Schulamtsreform

„Reformeifer“ oder das Unwort des Jahres

Nach der Novellierung des Thüringer Schulgesetzes vom 20.12.2010 und der daraus folgenden Neugestaltung der Thüringer Schulordnung mit Wirkung vom 07.07.2011 erwartet die an Schule Beteiligten in Thüringen nun die nächste Neuordnung innerhalb von nur 12 Monaten, die Reform der Thüringer Schulämter.

Die 17 Landkreise und 6 kreisfreien Städte im Freistaat Thüringen wurden bisher von 11 staatlichen Schulämtern betreut, deren Aufgabe es war, das Netzwerk zwischen Lehrkräften, Eltern und Schülern zu fördern und zu stützen. Die Kreiselternvertretungen haben diese Arbeit als wichtiges Mitwirkungsgremium dieser Schulämter aktiv unterstützt.

Nun sollen nach den Plänen des Thüringer Ministeriums für Bildung, Wissenschaft und Kultur diese 11 Schulämter ab 2012 auf 5 Standorte reduziert werden. „(…)Alleine die Personalkosten könnten durch die Reform um 4,4 Millionen Euro pro Jahr gesenkt werden(…)“, sagte Minister Matschie der Thüringer Landeselternvertretung. Damit ist die Reduzierung der derzeit 283 Stellen auf nunmehr 227 gemeint. Die LEV Thüringen befürchtet, dass auf diese Weise nicht nur die Betreuung der Schulen durch die Referenten, Schulpsychologen, Hort- und Sportkoordinatoren an Qualität einbüßt, sondern auch die Mitwirkung der Elternvertretungen vor Ort untergraben wird. Die weiteren Fahrwege und die Verdopplung der Schulanzahl pro Referent werden dazu führen, dass Lehrer, Schüler und Eltern kaum noch das persönliche Gespräch mit dem für sie zuständigen staatlichen Schulamt suchen werden bzw. aus finanzieller Sicht ermöglichen können.

Deshalb hat die Landeselternvertretung in den letzten Wochen das Gespräch mit den politischen und gesellschaftlichen Institutionen des Landes gesucht. Die Standpunkte waren klar und doch sehr unterschiedlich. Die Aussagen reichten von eher hemmend für die Umsetzung von Vorschriften, über die Abschaffung aller Schulämter hin zu mehr Eigenverantwortlicher Schule bis zu dem Vorwurf, dass hier der zweite vor dem ersten Schritt getan wurde. Gemeint ist die seit Monaten diskutierte Gemeinde- und Kreisgebietsreform, die durchaus dazu führt, dass kommunale Schulträger zukünftig zwei Schulämtern untergeordnet sind, weil die Grenze zwischen den Schulamtsgebieten den Schulträgerkreis teilt. Einig waren sich alle Gesprächspartner jedoch in der Tatsache, dass mit 5 staatlichen Schulämtern keine ausreichende, fachlich qualifizierte Betreuung und Unterstützung der Schulen mehr möglich ist und dass keiner der Beteiligten in die Diskussion um die Anzahl und die Standorte der Schulämter mit einbezogen wurde. Gelebte Mitwirkung sieht für uns Eltern anders aus.

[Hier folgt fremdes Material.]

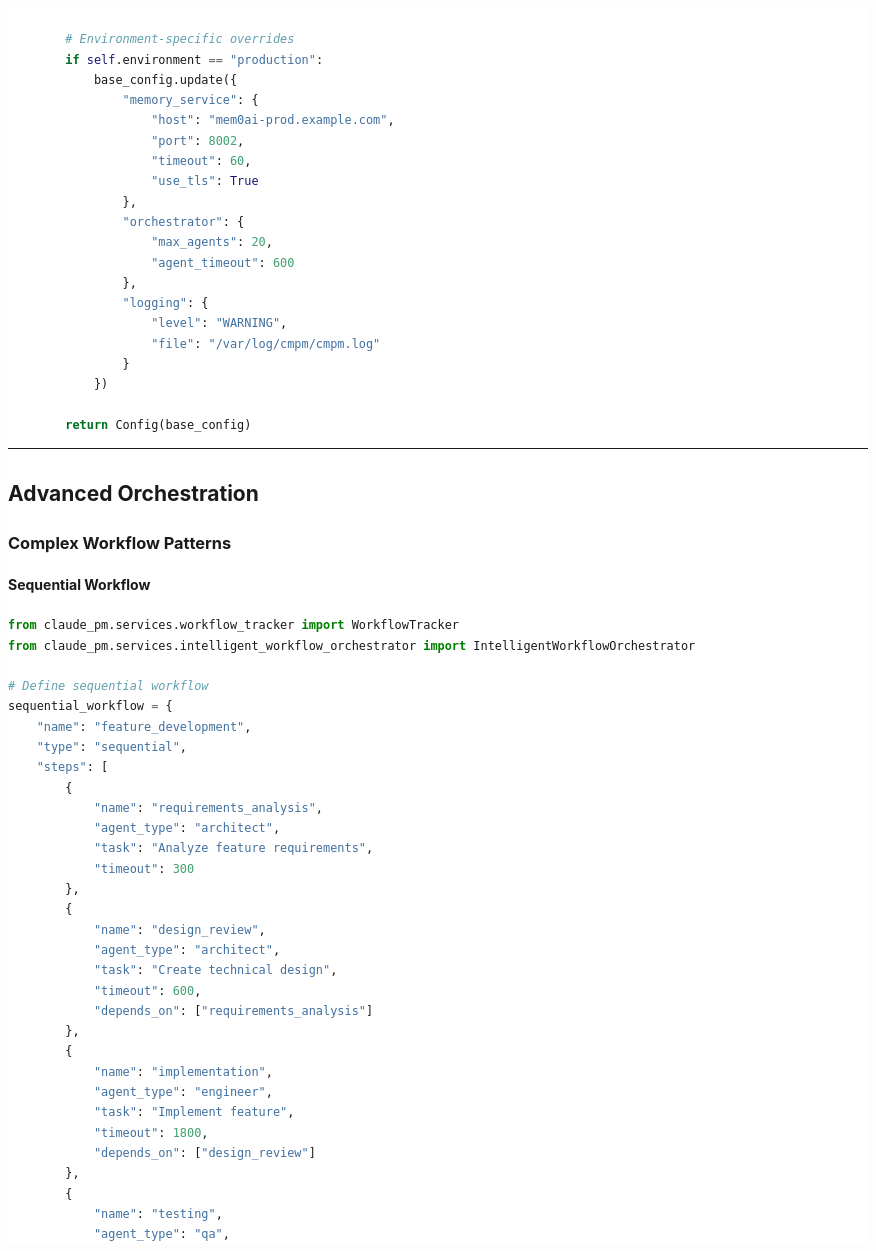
 ```python
        
        # Environment-specific overrides
        if self.environment == "production":
            base_config.update({
                "memory_service": {
                    "host": "mem0ai-prod.example.com",
                    "port": 8002,
                    "timeout": 60,
                    "use_tls": True
                },
                "orchestrator": {
                    "max_agents": 20,
                    "agent_timeout": 600
                },
                "logging": {
                    "level": "WARNING",
                    "file": "/var/log/cmpm/cmpm.log"
                }
            })
        
        return Config(base_config)
```

---

## Advanced Orchestration

### Complex Workflow Patterns

#### Sequential Workflow

```python
from claude_pm.services.workflow_tracker import WorkflowTracker
from claude_pm.services.intelligent_workflow_orchestrator import IntelligentWorkflowOrchestrator

# Define sequential workflow
sequential_workflow = {
    "name": "feature_development",
    "type": "sequential",
    "steps": [
        {
            "name": "requirements_analysis",
            "agent_type": "architect",
            "task": "Analyze feature requirements",
            "timeout": 300
        },
        {
            "name": "design_review",
            "agent_type": "architect",
            "task": "Create technical design",
            "timeout": 600,
            "depends_on": ["requirements_analysis"]
        },
        {
            "name": "implementation",
            "agent_type": "engineer",
            "task": "Implement feature",
            "timeout": 1800,
            "depends_on": ["design_review"]
        },
        {
            "name": "testing",
            "agent_type": "qa",
```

Es befremdet auch, wenn Herr Minister Matschie in der Presse von einer Halbierung der Schülerzahlen in den letzten 5 Jahren spricht (tlz 22.03.2011), wo es doch lediglich 15% weniger Schüler geworden sind, was sicher den geburtenschwachen Jahrgängen aus den 90er Jahren anzulasten ist. Statistiken, Prognosen und aktuelle Anmeldungen an den Thüringer Schulen belegen jedoch, dass die Schülerzahlen in den nächsten Jahren steigen werden. Dazu kommt der Mangel an Lehrkräften in den Fremdsprachen und MINT-Fächern, der jetzt schon in den Thüringer Ballungszentren zu Unterrichtsausfall führt. Insofern ist die Reduzierung der Schulämter, und damit eine weitere Verschlechterung von Schulqualität, erst recht nicht nachvollziehbar.

Reformen kosten in der Umsetzungsphase mehr Geld und ob am Ende die Einsparung tatsächlich eintritt, wie am Beispiel der Liegenschaften proklamiert, die ja „zentral“ in jedem Schulamtsgebiet liegen sollen, bleibt abzuwarten und darf bezweifelt werden. Wie sonst erklären sich die 38 neuen Stellen im Haushaltsplan des TMBWK, von denen 35 Beamtenposten sind? Hier wird auf Kosten der an Schule Beteiligten gespart.

Das ist der falsche Weg, um die Leitlinien der neuen Thüringer Schulordnung für jeden Schüler individuell umsetzen zu können.